Supported by Danish partner GAME, Urban Reform rebuilt 5,700 square meters of an abandoned building in Lviv into a great area for sports activities, with places for co-working, studying, and eating. The building's second floor became a home for 100 people.

“For us it was fantastic to be a part of this journey and see how that facility has come to life. Urban Reform and Street Culture really knew what they were doing. Our primary role has been to connect our Ukrainian partners with some funding,” said Simon Prahm, co-founder and CEO GAME.

Simon Prahm, co-founder and CEO GAME

In his opinion, culture will play a central role in order to build a strong Ukraine after the war ends.

“In the beginning it was a paradox to us that you on the one hand are giving out humanitarian aid and focusing on saving lives, and at the same time, focusing on activities for the youth such as a tournament in street basketball or breakdancing. And we in Copenhagen were thinking, Jesus, you just focus on saving lives, pass out the food and create some shelter… Until we realized that you were right! Because without any hope, without any culture, what are we fighting for? To me that was the most touching thing – to be part of this partnership and feel the hope and the dedication and the belief in tomorrow,”

Prahm said.

Talking about the future rebuilding of Ukrainian cities, Danish urbanist and author of Humane Cities Karsten Pålson underlined how important it is to think about big, dense, organic, sustainable cities where people can live and meet each other. This way of building was popular in Copenhagen in the beginning of the 20th century. A good contemporary example of such is the new area of Slusenholmen in Copenhagen.

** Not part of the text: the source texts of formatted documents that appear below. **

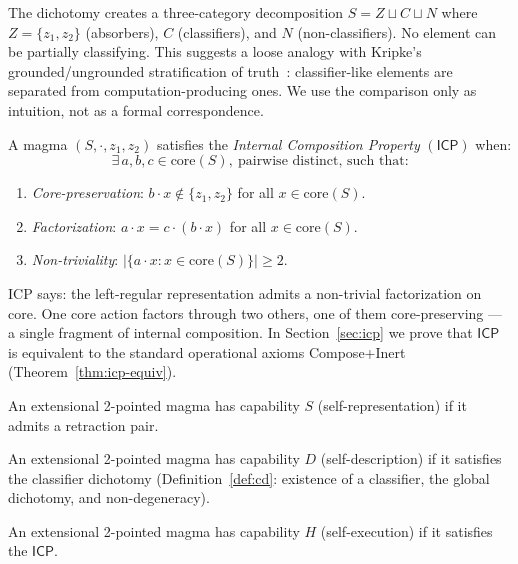 \documentclass[sigconf,screen,review,anonymous]{acmart}
\newcommand{\dotop}{\cdot}
\newcommand{\ICP}{\textsf{ICP}}
\newcommand{\core}{\mathrm{core}}
\begin{document}
The dichotomy creates a three-category decomposition $S = Z \sqcup C \sqcup N$ where $Z = \{z_1, z_2\}$ (absorbers), $C$ (classifiers), and $N$ (non-classifiers). No element can be partially classifying. This suggests a loose analogy with Kripke's grounded/ungrounded stratification of truth~\cite{kripke75}: classifier-like elements are separated from computation-producing ones. We use the comparison only as intuition, not as a formal correspondence.

\begin{definition}
\label{def:icp}
A magma $(S, \dotop, z_1, z_2)$ satisfies the \emph{Internal Composition Property} $(\ICP)$ when:
\[
\exists\, a, b, c \in \core(S),\ \text{pairwise distinct, such that:}
\]
\begin{enumerate}
  \item \emph{Core-preservation}: $b \dotop x \notin \{z_1, z_2\}$ for all $x \in \core(S)$.
  \item \emph{Factorization}: $a \dotop x = c \dotop (b \dotop x)$ for all $x \in \core(S)$.
  \item \emph{Non-triviality}: $|\{a \dotop x : x \in \core(S)\}| \geq 2$.
\end{enumerate}
\end{definition}

ICP says: the left-regular representation admits a non-trivial factorization on core. One core action factors through two others, one of them core-preserving — a single fragment of internal composition. In Section~\ref{sec:icp} we prove that $\ICP$ is equivalent to the standard operational axioms Compose+Inert (Theorem~\ref{thm:icp-equiv}).

\begin{definition}[Capability S]
An extensional 2-pointed magma has capability $S$ (self-representation) if it admits a retraction pair.
\end{definition}

\begin{definition}[Capability D]
An extensional 2-pointed magma has capability $D$ (self-description) if it satisfies the classifier dichotomy (Definition~\ref{def:cd}: existence of a classifier, the global dichotomy, and non-degeneracy).
\end{definition}

\begin{definition}[Capability H]
An extensional 2-pointed magma has capability $H$ (self-execution) if it satisfies the $\ICP$.
\end{definition}
\end{document}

“City planning in your future Ukrainian cities should place the streets as the most important urban element. Always remember that. Try to keep the ground floors opened for activities. It can be anything where people can volunteer," Pålson said.

The discussion panel offered many points of reflection for the audience interested in issues of the current response to the Russian aggression and future reconstruction of Ukraine. Exchanging ideas, learning from the experiences of others, particularly in such unprecedented times, are imperative touchstones for new productive Ukrainian-Danish collaborations – precisely the idea behind Ukraine House in Denmark!